EXTRACTED ENTRIES below:
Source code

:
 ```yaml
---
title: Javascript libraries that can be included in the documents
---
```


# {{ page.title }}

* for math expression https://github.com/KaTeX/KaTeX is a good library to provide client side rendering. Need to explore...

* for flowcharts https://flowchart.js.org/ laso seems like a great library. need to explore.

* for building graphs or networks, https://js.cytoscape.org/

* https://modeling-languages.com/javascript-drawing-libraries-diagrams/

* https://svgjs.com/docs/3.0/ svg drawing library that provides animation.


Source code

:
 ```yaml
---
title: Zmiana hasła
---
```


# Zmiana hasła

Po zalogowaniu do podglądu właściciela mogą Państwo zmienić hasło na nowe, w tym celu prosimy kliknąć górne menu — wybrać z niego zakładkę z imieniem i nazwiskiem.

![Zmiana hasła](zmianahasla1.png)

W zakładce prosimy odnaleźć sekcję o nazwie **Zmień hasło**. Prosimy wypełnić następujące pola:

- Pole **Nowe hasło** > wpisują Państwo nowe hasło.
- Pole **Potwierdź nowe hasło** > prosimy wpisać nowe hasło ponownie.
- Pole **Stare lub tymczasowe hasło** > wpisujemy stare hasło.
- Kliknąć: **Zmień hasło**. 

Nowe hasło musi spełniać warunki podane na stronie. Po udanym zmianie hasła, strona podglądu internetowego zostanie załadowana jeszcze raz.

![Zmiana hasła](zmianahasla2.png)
End of EXTRACTED ENTRIES.
▸ WHAT IS BEING ASKED: Say how many lines in the records contain the word "Państwo". Nothing but the number is required.

▸ ANSWER AREA: 2